Implement User Authentication API Endpoints #11
Description
📝 Description
This ticket focuses on implementing the User Authentication API using Django REST Framework (DRF) with JWT-based authentication. The API will allow users to register, log in, log out, reset their passwords, and enable multi-factor authentication (MFA).
🎯 Expected Deliverables
1️⃣ Implement API Endpoints
The following authentication-related API endpoints must be created and fully functional:
| Endpoint | Method | Description |
|---|---|---|
/api/auth/register/ |
POST | Register a new user |
/api/auth/login/ |
POST | Authenticate a user and return a JWT token |
/api/auth/logout/ |
POST | Invalidate the user's token (logout) |
/api/auth/password-reset/ |
POST | Send password reset instructions via email |
/api/auth/password-reset-confirm/ |
POST | Confirm password reset and set a new password |
/api/auth/mfa/enable/ |
POST | Enable multi-factor authentication (MFA) |
/api/auth/mfa/verify/ |
POST | Verify MFA code during login |
2️⃣ Implement JWT Authentication
- Use Django REST Framework Simple JWT for issuing and managing authentication tokens.

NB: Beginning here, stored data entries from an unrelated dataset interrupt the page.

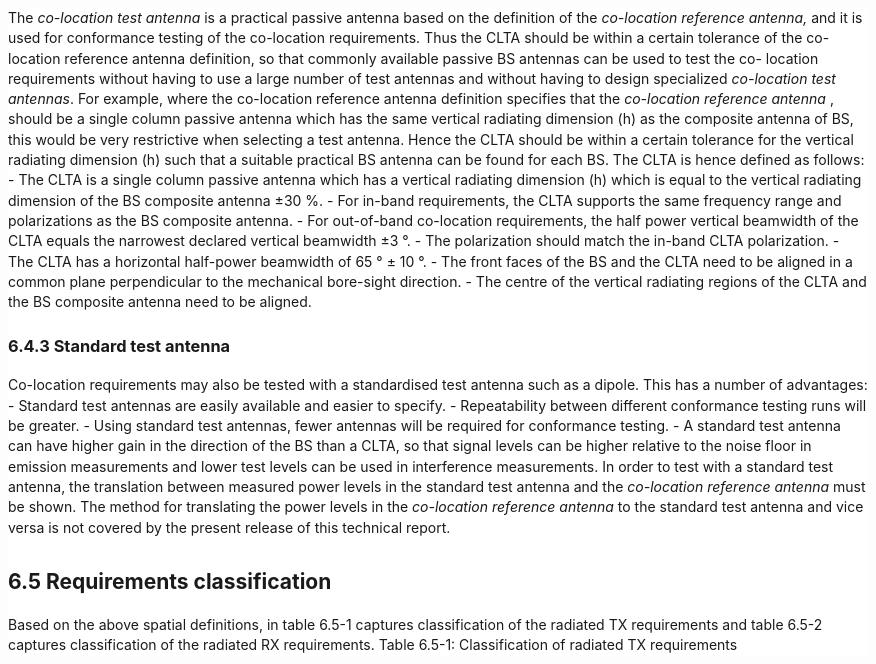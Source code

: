 The _co-location test antenna_ is a practical passive antenna based on the
definition of the _co-location reference antenna,_ and it is used for
conformance testing of the co-location requirements. Thus the CLTA should be
within a certain tolerance of the co-location reference antenna definition, so
that commonly available passive BS antennas can be used to test the co-
location requirements without having to use a large number of test antennas
and without having to design specialized _co-location test antennas_.
For example, where the co-location reference antenna definition specifies that
the _co-location reference antenna_ , should be a single column passive
antenna which has the same vertical radiating dimension (h) as the composite
antenna of BS, this would be very restrictive when selecting a test antenna.
Hence the CLTA should be within a certain tolerance for the vertical radiating
dimension (h) such that a suitable practical BS antenna can be found for each
BS.
The CLTA is hence defined as follows:
\- The CLTA is a single column passive antenna which has a vertical radiating
dimension (h) which is equal to the vertical radiating dimension of the BS
composite antenna ±30 %.
\- For in-band requirements, the CLTA supports the same frequency range and
polarizations as the BS composite antenna.
\- For out-of-band co-location requirements, the half power vertical beamwidth
of the CLTA equals the narrowest declared vertical beamwidth ±3 °.
\- The polarization should match the in-band CLTA polarization.
\- The CLTA has a horizontal half-power beamwidth of 65 ° ± 10 °.
\- The front faces of the BS and the CLTA need to be aligned in a common plane
perpendicular to the mechanical bore-sight direction.
\- The centre of the vertical radiating regions of the CLTA and the BS
composite antenna need to be aligned.
### 6.4.3 Standard test antenna
Co-location requirements may also be tested with a standardised test antenna
such as a dipole. This has a number of advantages:
\- Standard test antennas are easily available and easier to specify.
\- Repeatability between different conformance testing runs will be greater.
\- Using standard test antennas, fewer antennas will be required for
conformance testing.
\- A standard test antenna can have higher gain in the direction of the BS
than a CLTA, so that signal levels can be higher relative to the noise floor
in emission measurements and lower test levels can be used in interference
measurements.
In order to test with a standard test antenna, the translation between
measured power levels in the standard test antenna and the _co-location
reference antenna_ must be shown. The method for translating the power levels
in the _co-location reference antenna_ to the standard test antenna and vice
versa is not covered by the present release of this technical report.
## 6.5 Requirements classification
Based on the above spatial definitions, in table 6.5-1 captures classification
of the radiated TX requirements and table 6.5-2 captures classification of the
radiated RX requirements.
Table 6.5-1: Classification of radiated TX requirements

- Ensure JWT tokens are correctly generated, validated, and refreshed.
- Implement secure storage of refresh tokens.
3️⃣ Implement Password Reset Flow
- Generate and send password reset emails securely.
- Implement token-based password reset confirmation.
4️⃣ Implement Multi-Factor Authentication (MFA)
- Use TOTP (Time-Based One-Time Password) for MFA (e.g., Google Authenticator).
- Store user-specific MFA secrets securely.
- Require MFA verification during login if enabled.
5️⃣ API Request Validation & Security Measures
- Validate incoming requests to prevent malformed data.
- Apply rate limiting on login and registration endpoints.
- Secure password handling using Argon2 hashing.
✅ Acceptance Criteria
- All authentication API endpoints are implemented and functional.
- JWT authentication is properly set up.
- Password reset flow works as expected.
- MFA is implemented and supports TOTP-based verification.
- API input validation and security measures are in place.
- Tests are written to validate authentication functionality.